Over-the-Counter Birth Control Pill Available to Wisconsin Medicaid Patients

March 19, 2024by Scott Bauer, Associated Press
Over-the-Counter Birth Control Pill Available to Wisconsin Medicaid Patients
Wisconsin Gov. Tony Evers addresses a joint session of the state Legislature in the Assembly chambers during his State of the State speech at the state Capitol, Jan. 22, 2019, in Madison, Wisconsin. (AP Photo/Andy Manis, File)

MADISON, Wis. (AP) — Medicaid recipients in Wisconsin will have access to the first over-the-counter birth control pill starting Tuesday, allowing them to easily receive contraceptive medication with no out-of-pocket costs or doctor’s prescription, Gov. Tony Evers announced.

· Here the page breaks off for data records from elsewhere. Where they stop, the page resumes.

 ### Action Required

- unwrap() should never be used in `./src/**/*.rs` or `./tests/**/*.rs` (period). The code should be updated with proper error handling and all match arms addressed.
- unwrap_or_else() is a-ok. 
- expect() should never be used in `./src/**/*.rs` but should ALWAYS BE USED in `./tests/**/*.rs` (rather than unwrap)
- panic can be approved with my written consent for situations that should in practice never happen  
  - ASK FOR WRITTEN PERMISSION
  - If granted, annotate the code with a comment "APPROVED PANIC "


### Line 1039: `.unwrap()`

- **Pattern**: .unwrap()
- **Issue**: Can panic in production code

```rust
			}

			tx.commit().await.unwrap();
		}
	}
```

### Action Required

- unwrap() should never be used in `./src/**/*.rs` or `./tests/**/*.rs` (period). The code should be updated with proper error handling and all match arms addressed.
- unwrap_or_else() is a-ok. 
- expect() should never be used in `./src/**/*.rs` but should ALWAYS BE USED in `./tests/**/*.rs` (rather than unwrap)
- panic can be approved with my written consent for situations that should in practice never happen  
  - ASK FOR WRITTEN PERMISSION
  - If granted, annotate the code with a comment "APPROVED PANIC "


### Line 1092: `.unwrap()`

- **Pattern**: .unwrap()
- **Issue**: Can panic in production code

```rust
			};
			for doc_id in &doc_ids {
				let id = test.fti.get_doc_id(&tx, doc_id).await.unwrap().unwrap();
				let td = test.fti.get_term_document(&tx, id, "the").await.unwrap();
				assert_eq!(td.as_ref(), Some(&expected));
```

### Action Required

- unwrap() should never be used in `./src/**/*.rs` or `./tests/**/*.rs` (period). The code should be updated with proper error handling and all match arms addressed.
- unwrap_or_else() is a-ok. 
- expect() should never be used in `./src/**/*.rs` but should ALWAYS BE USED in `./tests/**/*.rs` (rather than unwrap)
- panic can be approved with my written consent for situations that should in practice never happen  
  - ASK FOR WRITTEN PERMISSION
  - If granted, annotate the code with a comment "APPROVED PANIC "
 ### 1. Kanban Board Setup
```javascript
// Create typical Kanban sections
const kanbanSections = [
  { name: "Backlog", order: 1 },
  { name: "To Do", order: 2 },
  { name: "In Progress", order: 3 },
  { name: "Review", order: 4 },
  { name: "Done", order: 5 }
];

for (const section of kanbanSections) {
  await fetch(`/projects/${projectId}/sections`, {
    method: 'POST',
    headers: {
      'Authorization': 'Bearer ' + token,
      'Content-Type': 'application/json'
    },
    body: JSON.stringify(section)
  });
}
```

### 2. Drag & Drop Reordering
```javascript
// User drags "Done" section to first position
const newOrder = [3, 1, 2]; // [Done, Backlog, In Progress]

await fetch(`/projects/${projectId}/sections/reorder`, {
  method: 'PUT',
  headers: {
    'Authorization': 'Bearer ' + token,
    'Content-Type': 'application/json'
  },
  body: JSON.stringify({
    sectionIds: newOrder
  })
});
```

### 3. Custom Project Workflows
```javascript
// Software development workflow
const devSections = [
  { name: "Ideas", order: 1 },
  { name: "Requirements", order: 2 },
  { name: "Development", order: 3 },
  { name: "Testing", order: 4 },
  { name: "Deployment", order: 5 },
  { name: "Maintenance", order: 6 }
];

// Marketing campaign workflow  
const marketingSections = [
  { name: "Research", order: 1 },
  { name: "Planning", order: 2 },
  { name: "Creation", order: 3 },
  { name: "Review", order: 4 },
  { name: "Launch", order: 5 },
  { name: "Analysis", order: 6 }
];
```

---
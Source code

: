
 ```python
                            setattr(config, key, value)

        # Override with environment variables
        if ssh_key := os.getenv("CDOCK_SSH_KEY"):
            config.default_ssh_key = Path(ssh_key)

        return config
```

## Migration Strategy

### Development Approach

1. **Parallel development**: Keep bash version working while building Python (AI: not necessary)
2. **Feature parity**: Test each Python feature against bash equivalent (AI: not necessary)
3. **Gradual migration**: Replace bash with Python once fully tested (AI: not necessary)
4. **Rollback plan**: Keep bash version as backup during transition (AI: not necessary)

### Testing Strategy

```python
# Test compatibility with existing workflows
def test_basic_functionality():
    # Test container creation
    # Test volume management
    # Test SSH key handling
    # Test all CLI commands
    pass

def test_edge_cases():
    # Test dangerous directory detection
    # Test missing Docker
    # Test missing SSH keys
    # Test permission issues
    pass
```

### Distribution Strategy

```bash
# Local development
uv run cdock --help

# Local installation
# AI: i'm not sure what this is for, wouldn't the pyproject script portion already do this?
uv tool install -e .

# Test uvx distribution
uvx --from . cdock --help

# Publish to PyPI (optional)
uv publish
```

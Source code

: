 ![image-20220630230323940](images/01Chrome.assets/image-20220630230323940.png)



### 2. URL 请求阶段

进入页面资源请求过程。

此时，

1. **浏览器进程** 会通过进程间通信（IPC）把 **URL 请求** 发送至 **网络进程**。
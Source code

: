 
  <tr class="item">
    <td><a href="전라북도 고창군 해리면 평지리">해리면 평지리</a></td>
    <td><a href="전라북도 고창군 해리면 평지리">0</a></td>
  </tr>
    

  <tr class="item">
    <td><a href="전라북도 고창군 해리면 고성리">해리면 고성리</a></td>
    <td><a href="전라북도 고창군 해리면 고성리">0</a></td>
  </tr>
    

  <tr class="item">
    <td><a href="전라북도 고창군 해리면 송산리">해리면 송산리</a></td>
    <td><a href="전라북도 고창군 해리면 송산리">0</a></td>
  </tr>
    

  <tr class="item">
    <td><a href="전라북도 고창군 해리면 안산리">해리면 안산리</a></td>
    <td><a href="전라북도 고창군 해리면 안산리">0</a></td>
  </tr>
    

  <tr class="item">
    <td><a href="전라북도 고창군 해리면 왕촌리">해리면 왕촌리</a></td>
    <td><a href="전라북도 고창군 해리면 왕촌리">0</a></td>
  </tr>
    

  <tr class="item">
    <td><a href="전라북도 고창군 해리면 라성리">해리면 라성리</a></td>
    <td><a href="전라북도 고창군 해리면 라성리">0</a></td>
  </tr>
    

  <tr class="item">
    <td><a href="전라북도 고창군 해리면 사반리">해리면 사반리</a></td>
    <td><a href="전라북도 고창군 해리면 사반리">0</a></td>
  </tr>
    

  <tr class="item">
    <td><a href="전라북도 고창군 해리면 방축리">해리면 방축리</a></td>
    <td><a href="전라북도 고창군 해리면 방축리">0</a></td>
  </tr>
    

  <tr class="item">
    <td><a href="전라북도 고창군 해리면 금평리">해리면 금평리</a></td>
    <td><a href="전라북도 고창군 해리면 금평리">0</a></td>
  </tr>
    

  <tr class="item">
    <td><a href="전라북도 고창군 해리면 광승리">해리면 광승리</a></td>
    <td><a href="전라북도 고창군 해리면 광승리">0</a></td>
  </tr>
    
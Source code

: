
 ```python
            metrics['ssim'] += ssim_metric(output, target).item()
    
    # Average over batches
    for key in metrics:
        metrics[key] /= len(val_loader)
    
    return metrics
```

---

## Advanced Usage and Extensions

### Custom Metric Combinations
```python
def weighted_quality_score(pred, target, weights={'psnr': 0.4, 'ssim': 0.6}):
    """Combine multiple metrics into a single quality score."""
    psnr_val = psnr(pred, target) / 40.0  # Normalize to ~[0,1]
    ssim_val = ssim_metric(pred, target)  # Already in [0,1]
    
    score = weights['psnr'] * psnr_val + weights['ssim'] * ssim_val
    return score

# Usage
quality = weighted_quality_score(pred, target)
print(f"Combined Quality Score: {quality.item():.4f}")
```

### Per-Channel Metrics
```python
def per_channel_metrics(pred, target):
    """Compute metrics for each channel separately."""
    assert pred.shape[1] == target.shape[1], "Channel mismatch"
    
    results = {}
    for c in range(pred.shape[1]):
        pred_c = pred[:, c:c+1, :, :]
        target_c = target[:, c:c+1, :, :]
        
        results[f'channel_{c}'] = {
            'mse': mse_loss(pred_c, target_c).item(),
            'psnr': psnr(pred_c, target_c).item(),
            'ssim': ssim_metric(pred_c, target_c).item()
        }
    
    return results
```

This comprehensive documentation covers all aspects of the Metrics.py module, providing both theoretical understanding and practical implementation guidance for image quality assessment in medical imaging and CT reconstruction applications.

Evers, a Democrat, promised in his State of the State speech in January that Opill would be available to people in the state’s Medicaid program known as BadgerCare Plus. It will start becoming available in some Medicaid-enrolled pharmacies on Tuesday and expand over the coming weeks, Evers said in a statement.

Evers said it was more important than ever to ensure access to the drug “as we see continued attacks on women’s reproductive freedoms here in Wisconsin and across our country.”

BadgerCare Plus currently covers over-the-counter daily oral contraception with a prescription from a provider. A new standing order from Evers will allow for Opill to be available without a prescription and with no out-of-pocket costs.

The suggested retail price from manufacturer Perrigo for a one-month supply is about $20.

The Food and Drug Administration in July approved the sale of once-a-day Opill without a prescription.

The availability of the pill to women nationwide, not just those on Medicaid, gives them another birth control option amid the legal and political battles over reproductive health, including the Supreme Court’s 2022 decision that overturned Roe v. Wade. That ruling upended abortion access across the U.S.

Hormone-based pills have long been the most common form of birth control in the U.S., used by tens of millions of women since the 1960s. Until Opill’s approval, all required a prescription.

Opill is an older class of contraceptives, sometimes called minipills, that contain a single synthetic hormone, progestin. Minipills generally carry fewer side effects than more popular combination estrogen and progestin pills.